For the purpose of this discussion, the Cedars Architecture can be seen as a framework that underpins a workable archive based on the OAIS model. This framework facilitates three different "information packages," each based on specific functions within the archive itself. Each information package (discussed in detail below) exists only in relations to archival functions: submission, archiving, and dissemination. It contains two elements:

Metadata that describes the software and systems necessary to make the data useable is referred to as "representation information," while the metadata that describes an object's preservation status (e.g., its provenance, its context, etc.) is referred to as "preservation description information." Making a clear distinction between these two types of metadata within the OAIS model is not always easy. Within Cedars, there are ongoing discussions about what metadata constitutes representation information, and what is included in the preservation metadata. Indeed, this may vary depending on the nature of the object to be preserved. Perhaps the distinction is more clear for GIS data, which constitute the basis for the OAIS model. However, for complex multi-media materials found in library collections, the distinction can be blurry. Cedars plans to use its practical exemplars based on specific digital library resources to better understand this distinction.

Archival Information Packages (AIPs)
AIPs encapsulate preserved digital objects, and are physically stored in the archive. For ease of media independence, an AIP is handled as a byte stream, however, the metadata elements can be stored by reference rather than being placed within the AIP (i.e., each digital object is stored as a byte stream along with pointers to metadata that allows their rendering and describes their preservation process). In the case of representation information metadata, which provides a rendering scheme for the digital object, a whole network of references may be used to link each AIP with the relevant resources. For example, a PDF file would require storage of the byte stream itself as well as a "rendering scheme" that would include the version of PDF, and information about the required software and hardware. By keeping the rendering tools separate from the digital object itself, the archive can update the representation network without trawling through every AIP and incorporating the change. This allows future improvement of the archive as new tools can be plugged into the archive as they become available. For example, if an archive previously relied on 286 machines (an early PC) for rendering some of the archive content, these might be replaced by a 286 emulator as it comes available. If the rendering tools are stored separately from the digital objects, then they can be seamlessly inserted into the representation network without altering the AIP itself.

Submission Information Packages (SIPs)
The OAIS model suggests that to usefully preserve a digital object, that object should be fully understood. That is, without meaningful retrieval or rendering, there is no preservation. As a digital object is submitted to an archive, sufficient information needs to be included in SIPs during the ingest phase. Cedars proposes that "the level of abstraction" of the digital object should be identified to enhance the understanding of the digital object. This is a particularly useful approach for complex, multi-layered objects. The first resource Cedars has taken through the process, a CD-ROM release of Chaucer's The Wife of Bath, has been provided by the Cambridge University Press, which is one of the project participants. For this CD-ROM, the underlying digital object could be seen either as an SGML document, or as a PC-based piece of software that runs using the Dynatext-viewer included on the same CD-ROM. Alternatively, taking the abstraction further, the underlying layer can be seen as a set of pages of text that can be navigated in a well-defined manner. Identifying the level of abstraction also allows the formulation of recommendations about the "best" or "most suitable" choices for an object's preservation and management within the OAIS.

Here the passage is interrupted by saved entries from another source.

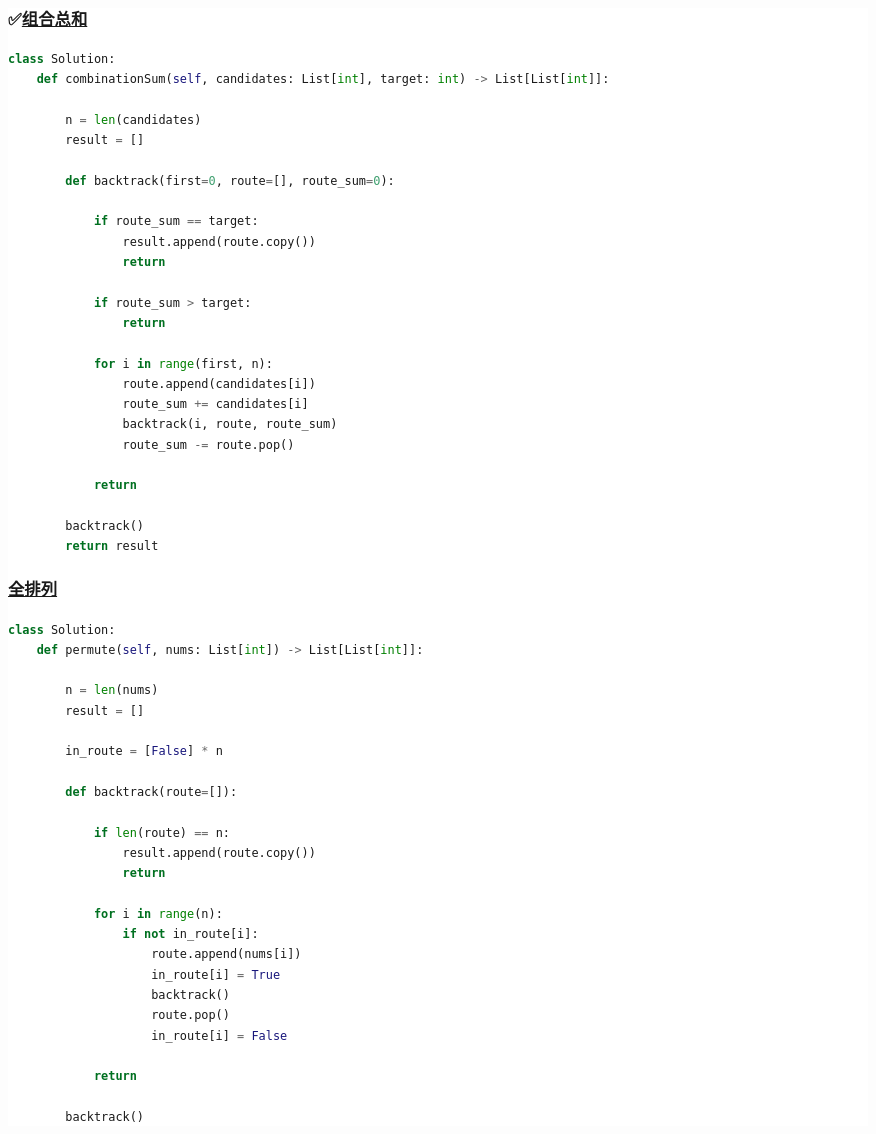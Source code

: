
 ```

```



### ✅[组合总和](https://leetcode-cn.com/problems/combination-sum/)

```Python
class Solution:
    def combinationSum(self, candidates: List[int], target: int) -> List[List[int]]:
        
        n = len(candidates)
        result = []
        
        def backtrack(first=0, route=[], route_sum=0):
            
            if route_sum == target:
                result.append(route.copy())
                return
            
            if route_sum > target:
                return
            
            for i in range(first, n):
                route.append(candidates[i])
                route_sum += candidates[i]
                backtrack(i, route, route_sum)
                route_sum -= route.pop()
            
            return
        
        backtrack()
        return result
```



### [全排列](https://leetcode-cn.com/problems/permutations/)

```Python
class Solution:
    def permute(self, nums: List[int]) -> List[List[int]]:
        
        n = len(nums)
        result = []
        
        in_route = [False] * n
        
        def backtrack(route=[]):
            
            if len(route) == n:
                result.append(route.copy())
                return
                
            for i in range(n):
                if not in_route[i]:
                    route.append(nums[i])
                    in_route[i] = True
                    backtrack()
                    route.pop()
                    in_route[i] = False
            
            return
        
        backtrack()
```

Dissemination Information Packages (DIPs)
The OAIS model includes an access component, which relies on a system of metadata that Cedars may include as part of the PDI (preservation description information) for resource discovery or searching and retrieval of material from the archive. DIPs contain the resultant digital object responding to a user's request based on the search and retrieval metadata. It only carries the elements of metadata that are relevant to retrieving and rendering the digital object on the requested platform. The implementation decisions made about the AIP and SIP heavily influenced how DIPs are utilized. For example, if you have a set of image files digitized and stored as uncompressed TIFF images, the archive might choose to store enough information within the archive to also deliver those images as JPEGs via a Web browser. The DIP would therefore be the images themselves rendered as JPEG files. Metadata elements may need to be tailored depending on the preservation approach (migration or emulation) taken to render the DIP. In the case of image files, migration is likely to be the preferred preservation strategy, this will have an ongoing impact on the option for dissemination. DIP usage restrictions will adhere to the access terms negotiated with the rights holder when the material is taken into the archive.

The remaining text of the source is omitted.